Why does the speed of updating one column in a CDS increases with the number of total columns?

Crysers · March 30, 2021, 7:20am

Hello,
I started using Bokeh a few months ago and I´m new to this forum. I stated this question on StackOverflow about the different possibilities to update one column in a CDS and the time it takes to update.

Now I investigated a little bit further and to me it seems, that the time it takes to update one specific column in a CDS actually not only depends on the number of rows of that CDS (which to me would sound very logical), but it also depends on the number of total columns in that CDS. This is something I would not have expected.

The following is a MRE that I made to show this behavior.

#Using Bokeh==2.3.0
import pandas as pd
from bokeh.plotting import figure, curdoc, show
from bokeh.models import ColumnDataSource
from bokeh.layouts import layout
import random
import time
import numpy as np

N_test = 3

times_list_cols = []

def update_data(n_cols, n_rows):
    # Prepare a CDS with some random value:
    df = pd.DataFrame({"Value1": [int(random.random()*10) for i in range(n_rows)]})

    # Add n_cols additional columns with random values 
    for i in range(n_cols):
        df[f"col_{i}"] = df[f"Value1"]/i

    # Create actual CDS
    source = ColumnDataSource(df)
    
    # Update one column and make N_test time measurements
    new_column = source.data["Value1"]+1
    time_needed=[]
    for test_n in range(N_test):
        t0=time.time()
        source.data['Value1'] = new_column
        time_needed.append(time.time() - t0)
    
    return np.mean(time_needed)

# Check impact of columns and show results
times=[]
N_rows=5000
for n_cols in range(0,200):
    time_needed = update_data(n_cols=n_cols, n_rows=N_rows)
    times.append(time_needed)
    print(f"Time needed for {n_cols} cols and {N_rows} rows: {time_needed}")

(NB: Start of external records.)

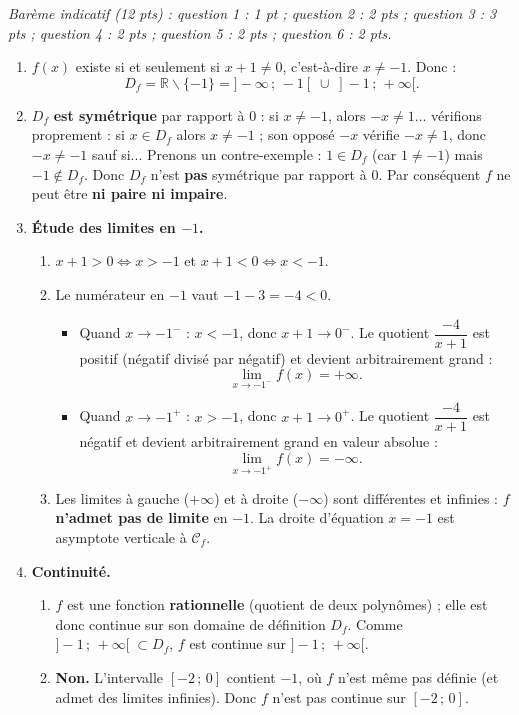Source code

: \documentclass[11pt]{article}
\def\setminus{\mathbin{\backslash}}\let\smallsetminus\setminus
\begin{document}
\begin{corrige}
\emph{Barème indicatif (12 pts) : question 1 : 1 pt ; question 2 : 2 pts ; question 3 : 3 pts ; question 4 : 2 pts ; question 5 : 2 pts ; question 6 : 2 pts.}
\begin{enumerate}
\item $f(x)$ existe si et seulement si $x+1\neq 0$, c'est-à-dire $x\neq -1$. Donc :
\[ D_f=\mathbb{R}\setminus\{-1\}=]-\infty\,;\,-1[\;\cup\;]-1\,;\,+\infty[. \]
\item $D_f$ \textbf{est symétrique} par rapport à $0$ : si $x\neq -1$, alors $-x\neq 1$... vérifions proprement : si $x\in D_f$ alors $x\neq -1$ ; son opposé $-x$ vérifie $-x\neq 1$, donc $-x\neq -1$ sauf si... Prenons un contre-exemple : $1\in D_f$ (car $1\neq -1$) mais $-1\notin D_f$. Donc $D_f$ n'est \textbf{pas} symétrique par rapport à $0$. Par conséquent $f$ ne peut être \textbf{ni paire ni impaire}.
\item \textbf{Étude des limites en $-1$.}
\begin{enumerate}
\item $x+1>0 \iff x>-1$ et $x+1<0 \iff x<-1$.
\item Le numérateur en $-1$ vaut $-1-3=-4<0$.
\begin{itemize}
\item Quand $x\to -1^-$ : $x<-1$, donc $x+1\to 0^-$. Le quotient $\dfrac{-4}{x+1}$ est positif (négatif divisé par négatif) et devient arbitrairement grand :
\[ \lim_{x\to -1^-}f(x)=+\infty. \]
\item Quand $x\to -1^+$ : $x>-1$, donc $x+1\to 0^+$. Le quotient $\dfrac{-4}{x+1}$ est négatif et devient arbitrairement grand en valeur absolue :
\[ \lim_{x\to -1^+}f(x)=-\infty. \]
\end{itemize}
\item Les limites à gauche ($+\infty$) et à droite ($-\infty$) sont différentes et infinies : $f$ \textbf{n'admet pas de limite} en $-1$. La droite d'équation $x=-1$ est asymptote verticale à $\mathcal{C}_f$.
\end{enumerate}
\item \textbf{Continuité.}
\begin{enumerate}
\item $f$ est une fonction \textbf{rationnelle} (quotient de deux polynômes) ; elle est donc continue sur son domaine de définition $D_f$. Comme $]-1\,;\,+\infty[\;\subset D_f$, $f$ est continue sur $]-1\,;\,+\infty[$.
\item \textbf{Non.} L'intervalle $[-2\,;\,0]$ contient $-1$, où $f$ n'est même pas définie (et admet des limites infinies). Donc $f$ n'est pas continue sur $[-2\,;\,0]$.

\end{enumerate}
\end{enumerate}
\end{corrige}
\end{document}
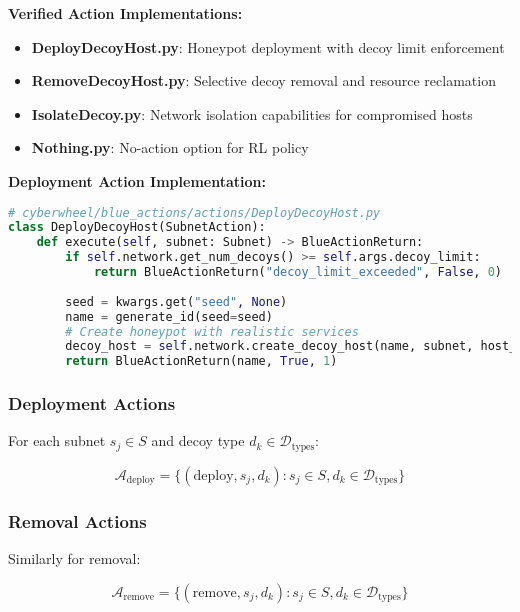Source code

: \documentclass[12pt,a4paper]{article}
\begin{document}
\textbf{Verified Action Implementations:}
\begin{itemize}
    \item \textbf{DeployDecoyHost.py}: Honeypot deployment with decoy limit enforcement
    \item \textbf{RemoveDecoyHost.py}: Selective decoy removal and resource reclamation  
    \item \textbf{IsolateDecoy.py}: Network isolation capabilities for compromised hosts
    \item \textbf{Nothing.py}: No-action option for RL policy
\end{itemize}

\textbf{Deployment Action Implementation:}
\begin{lstlisting}[language=Python, caption=Deploy Decoy Implementation]
# cyberwheel/blue_actions/actions/DeployDecoyHost.py
class DeployDecoyHost(SubnetAction):
    def execute(self, subnet: Subnet) -> BlueActionReturn:
        if self.network.get_num_decoys() >= self.args.decoy_limit:
            return BlueActionReturn("decoy_limit_exceeded", False, 0)
        
        seed = kwargs.get("seed", None)
        name = generate_id(seed=seed)
        # Create honeypot with realistic services
        decoy_host = self.network.create_decoy_host(name, subnet, host_type)
        return BlueActionReturn(name, True, 1)
\end{lstlisting}

\subsubsection{Deployment Actions}
For each subnet $s_j \in S$ and decoy type $d_k \in \mathcal{D}_{\text{types}}$:

\begin{equation}
\mathcal{A}_{\text{deploy}} = \{(\text{deploy}, s_j, d_k) : s_j \in S, d_k \in \mathcal{D}_{\text{types}}\}
\end{equation}

\subsubsection{Removal Actions}
Similarly for removal:

\begin{equation}
\mathcal{A}_{\text{remove}} = \{(\text{remove}, s_j, d_k) : s_j \in S, d_k \in \mathcal{D}_{\text{types}}\}
\end{equation}
\end{document}
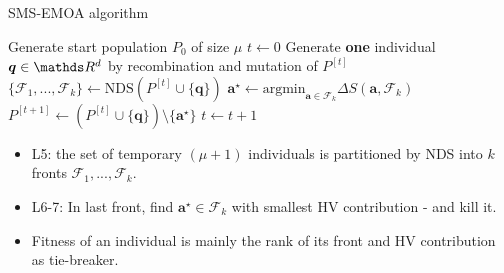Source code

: \documentclass[11pt,compress,t,notes=noshow, xcolor=table]{beamer}
\begin{document}
\begin{vbframe}{SMS-EMOA algorithm}

\vspace*{-0.5cm}

\begin{algorithm}[H]
  \begin{center}
  \caption{SMS-EMOA}
    \begin{algorithmic}[1]
    \begin{footnotesize}
    \State Generate start population $P_0$ of size $\mu$
    \State $t \leftarrow 0$
      \Repeat
        \State Generate \textbf{one} individual $\bm{q} \in \R^d$ by recombination and mutation of $P^{[t]}$
        \State $\{\mathcal{F}_{1},..., \mathcal{F}_k\} \leftarrow\text{NDS}(P^{[t]}\cup \{\bm{q}\})$
        \State $\bm{a}^\star \leftarrow \text{argmin}_{\bm{a} \in \mathcal{F}_{k}}\Delta S(\bm{a}, \mathcal{F}_{k})$
        \State $P^{[t+1]} \leftarrow (P^{[t]} \cup \{\bm{q}\}) \setminus\{\bm{a}^\star\}$
        \State $ t \leftarrow t+1$
    \end{footnotesize}
    \vspace*{-0.3cm}
    \end{algorithmic}
    \end{center}
\end{algorithm}

\vspace*{-0.6cm}
\footnotesize
\begin{itemize}
\item L5: the set of temporary $(\mu + 1)$ individuals is partitioned by NDS into $k$ fronts $\mathcal{F}_{1},...,\mathcal{F}_{k}$.
\item L6-7: In last front, find $\bm{a}^\star \in \mathcal{F}_{k}$ with smallest HV contribution - and kill it.
\item Fitness of an individual is mainly the rank of its front and HV contribution as tie-breaker.
\end{itemize}
\end{vbframe}

\endlecture
\end{document}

plot_rows = figure(plot_width=800, plot_height=250)
plot_rows.line(x=np.arange(0,200), y=times)
plot_rows.yaxis.axis_label = 'Time in s'
plot_rows.xaxis.axis_label = 'Number of Columns in CDS'
plot_rows.title.text = "Increasing the number of COLUMNS in a CDS"

# Check impact of rows and show results
times=[]
N_cols=100
for n_rows in range(0,20000,100):
    time_needed = update_data(n_cols=N_cols, n_rows=n_rows)
    times.append(time_needed)
    print(f"Time needed for {N_cols} cols and {n_rows} rows : {time_needed}")

plot_cols = figure(plot_width=800, plot_height=250)
plot_cols.line(x=np.arange(0,20000,100), y=times)
plot_cols.yaxis.axis_label = 'Time in s'
plot_cols.xaxis.axis_label = 'Number of Rows in CDS'
plot_cols.title.text = "Increasing the number of ROWS in a CDS"

show(layout([[plot_rows],[plot_cols]]))

This results in the following (I know, there are better ways to log the time, but I guess my point of linear increasement becomse clear):

Now my Question is, am I missing something, or is this the correect and intended behavior?
Is there a way to have a fast access/edit regardless of the number of columns?

Thanks for your support and discussion.

Bryan · March 30, 2021, 4:20pm

@Crysers As I mentioned on SO, this is not expected. The expectation is that the operation of updating a subset of columns is special-cased to only send the subset that actually changed. But perhaps there has been a regression at some point. Please file a bug report GitHub Issue with the test case.